Tokenization: separator on suffix or prefix

BramVanroy · October 1, 2020, 10:18am

The supplied BPE tokenizer in the PyTorch version adds the separator at the end of non-last subword units. However, depending on the language, linguistically speaking you may be more inclined to add the separator to the front of non-first subword units or even use both prefixes and suffixes. I see that the lua tokenizer allows more freedom of the prefix/suffix distinction but that’s about it.

My question is not necessarily whether these options will also be ported to the apply_bpe.py scripts (although that would be interesting), but rather whether any research has been done on the position of the separator.
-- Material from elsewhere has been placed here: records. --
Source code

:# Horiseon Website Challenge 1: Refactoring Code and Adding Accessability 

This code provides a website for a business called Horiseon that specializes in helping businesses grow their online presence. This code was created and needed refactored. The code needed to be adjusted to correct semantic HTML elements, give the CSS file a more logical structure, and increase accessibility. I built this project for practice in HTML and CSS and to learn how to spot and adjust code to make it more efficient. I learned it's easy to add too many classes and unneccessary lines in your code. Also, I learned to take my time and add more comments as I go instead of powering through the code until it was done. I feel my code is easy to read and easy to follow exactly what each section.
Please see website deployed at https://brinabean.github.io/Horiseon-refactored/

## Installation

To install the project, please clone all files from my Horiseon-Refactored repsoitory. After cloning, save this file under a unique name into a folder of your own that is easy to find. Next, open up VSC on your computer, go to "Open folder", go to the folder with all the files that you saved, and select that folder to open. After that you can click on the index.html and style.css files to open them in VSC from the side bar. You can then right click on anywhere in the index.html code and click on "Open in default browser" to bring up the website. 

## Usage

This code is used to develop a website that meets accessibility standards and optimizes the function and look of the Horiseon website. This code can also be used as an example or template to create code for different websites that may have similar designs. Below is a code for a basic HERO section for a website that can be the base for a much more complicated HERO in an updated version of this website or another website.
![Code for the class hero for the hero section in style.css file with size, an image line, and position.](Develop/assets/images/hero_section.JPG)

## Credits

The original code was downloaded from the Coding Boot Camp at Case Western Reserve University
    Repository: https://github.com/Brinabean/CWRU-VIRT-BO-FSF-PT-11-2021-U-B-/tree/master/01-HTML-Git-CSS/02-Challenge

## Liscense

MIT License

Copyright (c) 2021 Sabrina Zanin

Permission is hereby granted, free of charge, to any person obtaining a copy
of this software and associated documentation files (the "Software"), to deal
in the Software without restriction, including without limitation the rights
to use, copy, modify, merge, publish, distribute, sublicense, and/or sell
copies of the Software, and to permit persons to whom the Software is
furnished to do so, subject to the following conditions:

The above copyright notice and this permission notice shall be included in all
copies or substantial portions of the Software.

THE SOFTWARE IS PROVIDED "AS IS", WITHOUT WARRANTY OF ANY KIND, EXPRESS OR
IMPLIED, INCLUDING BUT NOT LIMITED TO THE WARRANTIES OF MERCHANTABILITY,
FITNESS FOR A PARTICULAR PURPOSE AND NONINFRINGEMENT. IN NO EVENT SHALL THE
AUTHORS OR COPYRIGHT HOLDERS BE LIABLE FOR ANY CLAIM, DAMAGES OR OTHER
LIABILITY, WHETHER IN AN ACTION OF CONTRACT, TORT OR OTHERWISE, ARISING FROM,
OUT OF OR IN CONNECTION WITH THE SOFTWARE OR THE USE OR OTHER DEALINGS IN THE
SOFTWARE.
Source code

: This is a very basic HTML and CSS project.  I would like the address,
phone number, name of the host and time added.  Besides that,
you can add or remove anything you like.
Is performance related to the position? Is it language-dependent? Etc.

oraveczcsaba · October 1, 2020, 11:04am

We made some brief tests long time ago with prepended separators for a few languages (De, Hu) and got slightly worse BLEU scores. But I would not consider it conslusive. We have not gone into the issue any further.

BramVanroy · October 1, 2020, 9:05pm

Thanks for the reply! Is there any theoretical reason why to choose one over the other?
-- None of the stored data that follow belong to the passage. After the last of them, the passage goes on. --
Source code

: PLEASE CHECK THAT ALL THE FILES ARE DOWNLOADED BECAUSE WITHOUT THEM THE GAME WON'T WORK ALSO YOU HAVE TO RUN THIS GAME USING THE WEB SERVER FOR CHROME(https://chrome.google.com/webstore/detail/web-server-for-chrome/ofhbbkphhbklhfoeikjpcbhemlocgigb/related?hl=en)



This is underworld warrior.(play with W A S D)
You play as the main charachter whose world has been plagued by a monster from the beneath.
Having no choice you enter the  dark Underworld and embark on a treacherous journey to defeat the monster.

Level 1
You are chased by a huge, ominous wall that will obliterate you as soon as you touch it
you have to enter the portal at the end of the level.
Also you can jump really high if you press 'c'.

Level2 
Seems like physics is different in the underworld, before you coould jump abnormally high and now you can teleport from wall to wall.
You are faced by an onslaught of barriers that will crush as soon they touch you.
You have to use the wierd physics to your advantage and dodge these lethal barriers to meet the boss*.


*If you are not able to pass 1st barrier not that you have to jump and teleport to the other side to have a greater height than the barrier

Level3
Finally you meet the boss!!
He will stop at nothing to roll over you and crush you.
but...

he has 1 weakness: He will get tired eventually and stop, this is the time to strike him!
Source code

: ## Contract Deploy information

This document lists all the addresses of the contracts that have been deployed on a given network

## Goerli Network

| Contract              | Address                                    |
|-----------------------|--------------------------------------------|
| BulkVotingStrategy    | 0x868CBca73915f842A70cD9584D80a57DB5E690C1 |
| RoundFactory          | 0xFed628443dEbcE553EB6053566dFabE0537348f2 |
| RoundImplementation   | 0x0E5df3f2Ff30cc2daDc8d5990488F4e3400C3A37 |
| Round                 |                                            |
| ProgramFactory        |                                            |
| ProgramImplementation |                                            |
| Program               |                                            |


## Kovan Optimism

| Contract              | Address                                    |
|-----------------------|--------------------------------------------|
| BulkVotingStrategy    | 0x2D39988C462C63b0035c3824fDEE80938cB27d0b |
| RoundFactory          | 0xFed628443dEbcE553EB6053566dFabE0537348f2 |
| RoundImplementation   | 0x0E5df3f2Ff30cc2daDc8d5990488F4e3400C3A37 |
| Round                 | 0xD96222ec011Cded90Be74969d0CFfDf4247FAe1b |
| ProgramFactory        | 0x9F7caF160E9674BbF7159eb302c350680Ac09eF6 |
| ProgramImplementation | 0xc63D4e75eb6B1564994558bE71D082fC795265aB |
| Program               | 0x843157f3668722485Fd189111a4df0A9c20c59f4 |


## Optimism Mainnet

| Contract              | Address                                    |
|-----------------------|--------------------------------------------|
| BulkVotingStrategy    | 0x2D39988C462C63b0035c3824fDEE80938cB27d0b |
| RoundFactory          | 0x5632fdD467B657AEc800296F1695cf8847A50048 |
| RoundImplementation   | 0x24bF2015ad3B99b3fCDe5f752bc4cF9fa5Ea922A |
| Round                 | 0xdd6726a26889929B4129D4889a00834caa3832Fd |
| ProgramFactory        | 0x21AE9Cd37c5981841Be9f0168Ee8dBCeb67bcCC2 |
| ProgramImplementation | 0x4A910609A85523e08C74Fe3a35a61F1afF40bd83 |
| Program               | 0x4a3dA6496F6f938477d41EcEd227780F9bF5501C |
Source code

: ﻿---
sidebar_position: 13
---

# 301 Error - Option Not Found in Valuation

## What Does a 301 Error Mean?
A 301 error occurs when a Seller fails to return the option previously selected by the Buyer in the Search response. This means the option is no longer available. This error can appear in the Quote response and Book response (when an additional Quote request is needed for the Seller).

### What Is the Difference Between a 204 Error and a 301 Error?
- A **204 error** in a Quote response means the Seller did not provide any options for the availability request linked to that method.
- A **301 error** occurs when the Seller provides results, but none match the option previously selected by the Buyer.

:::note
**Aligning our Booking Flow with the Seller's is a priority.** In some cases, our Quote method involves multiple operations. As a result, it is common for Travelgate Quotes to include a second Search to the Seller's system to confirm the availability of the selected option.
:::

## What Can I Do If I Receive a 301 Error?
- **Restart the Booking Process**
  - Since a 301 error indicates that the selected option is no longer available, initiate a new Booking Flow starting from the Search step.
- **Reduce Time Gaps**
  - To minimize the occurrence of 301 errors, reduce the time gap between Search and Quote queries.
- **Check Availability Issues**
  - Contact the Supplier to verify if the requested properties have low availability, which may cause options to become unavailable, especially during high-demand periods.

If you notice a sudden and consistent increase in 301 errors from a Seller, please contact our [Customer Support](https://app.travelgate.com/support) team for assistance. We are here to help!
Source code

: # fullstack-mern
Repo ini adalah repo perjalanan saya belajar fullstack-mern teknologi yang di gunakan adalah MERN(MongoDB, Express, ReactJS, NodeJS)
oraveczcsaba · October 2, 2020, 7:08am

Well, I don’t really know. Initially we had the vague idea that if you prepend the separator then in morphologically rich languages like Hungarian you might avoid a lot of stems being added to the vocabulary in two forms (‘stem’ and ‘stem@@’) because the separator would be attached to the suffixes (so you only have ‘stem’ + ‘@@suf’ instead of (‘stem@@’ + ‘suf’ and also ‘stem’) in the vocabulary). And since you don’t normally have ‘suf’ as a separate word in the language, with prepended separators you might end up with a more compact vocabulary. But in the end it didn’t seem to help.

BramVanroy · October 2, 2020, 7:21am

That’s a fair assumption, although “suffixes” can surely be present in the vocabulary if you have a compounding language (I am not familiar with Hungarian so I’m not sure whether it has agglutinative compounds).
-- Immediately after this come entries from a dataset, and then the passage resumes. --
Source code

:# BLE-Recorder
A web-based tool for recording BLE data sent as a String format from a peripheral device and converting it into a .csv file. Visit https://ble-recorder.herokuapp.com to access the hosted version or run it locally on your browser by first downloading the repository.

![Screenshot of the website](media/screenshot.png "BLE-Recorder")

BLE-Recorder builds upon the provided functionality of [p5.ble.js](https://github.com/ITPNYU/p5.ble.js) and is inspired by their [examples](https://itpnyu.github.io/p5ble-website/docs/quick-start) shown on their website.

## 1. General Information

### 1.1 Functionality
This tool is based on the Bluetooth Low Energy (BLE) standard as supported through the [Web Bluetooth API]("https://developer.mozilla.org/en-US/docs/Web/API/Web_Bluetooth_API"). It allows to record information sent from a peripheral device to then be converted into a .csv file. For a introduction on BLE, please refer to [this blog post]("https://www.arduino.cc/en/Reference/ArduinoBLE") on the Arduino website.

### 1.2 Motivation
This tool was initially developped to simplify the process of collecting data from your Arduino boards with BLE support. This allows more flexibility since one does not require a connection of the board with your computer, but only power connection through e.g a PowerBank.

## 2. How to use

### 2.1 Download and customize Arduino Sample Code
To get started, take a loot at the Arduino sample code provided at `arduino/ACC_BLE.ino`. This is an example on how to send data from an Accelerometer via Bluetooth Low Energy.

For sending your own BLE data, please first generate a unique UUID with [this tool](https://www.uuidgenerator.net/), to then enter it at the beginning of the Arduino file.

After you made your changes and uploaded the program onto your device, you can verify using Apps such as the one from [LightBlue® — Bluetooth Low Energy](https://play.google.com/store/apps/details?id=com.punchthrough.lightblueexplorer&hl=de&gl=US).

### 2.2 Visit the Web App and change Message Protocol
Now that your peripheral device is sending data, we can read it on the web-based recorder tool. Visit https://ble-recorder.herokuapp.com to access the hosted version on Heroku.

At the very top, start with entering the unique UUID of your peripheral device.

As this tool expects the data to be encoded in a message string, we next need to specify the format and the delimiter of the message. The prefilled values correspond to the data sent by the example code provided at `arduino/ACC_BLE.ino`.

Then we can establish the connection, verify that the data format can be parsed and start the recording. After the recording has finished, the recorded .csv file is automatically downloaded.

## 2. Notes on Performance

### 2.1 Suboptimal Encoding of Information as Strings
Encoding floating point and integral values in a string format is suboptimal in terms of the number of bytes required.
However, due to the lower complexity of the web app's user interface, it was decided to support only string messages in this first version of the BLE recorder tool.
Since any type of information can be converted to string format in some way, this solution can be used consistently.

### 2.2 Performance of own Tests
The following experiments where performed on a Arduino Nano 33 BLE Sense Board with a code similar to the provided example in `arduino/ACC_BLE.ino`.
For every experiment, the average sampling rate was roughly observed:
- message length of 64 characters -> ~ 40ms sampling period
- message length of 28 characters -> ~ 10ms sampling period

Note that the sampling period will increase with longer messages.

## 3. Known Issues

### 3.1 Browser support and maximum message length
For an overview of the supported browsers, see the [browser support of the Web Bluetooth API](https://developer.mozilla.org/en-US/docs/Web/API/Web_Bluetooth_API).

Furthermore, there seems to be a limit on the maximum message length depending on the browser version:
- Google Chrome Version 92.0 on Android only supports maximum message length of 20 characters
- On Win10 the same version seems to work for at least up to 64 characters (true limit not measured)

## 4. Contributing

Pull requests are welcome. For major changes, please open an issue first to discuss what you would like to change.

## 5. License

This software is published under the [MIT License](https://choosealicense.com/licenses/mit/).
oraveczcsaba · October 2, 2020, 10:32am

Sure, compounds happily complicate the issue further. So there might not be a theoretical justification for either of the approaches and you can’t avoid some experiments in concrete cases to find a specific optimal setup.

guillaumekln · October 2, 2020, 4:50pm

The OpenNMT Tokenizer also has an option to detach the separator from the tokens:

https://github.com/OpenNMT/Tokenizer/blob/master/docs/options.md#joiner_new-boolean-default-false

This solves the vocabulary issue but increases the length of the sequences.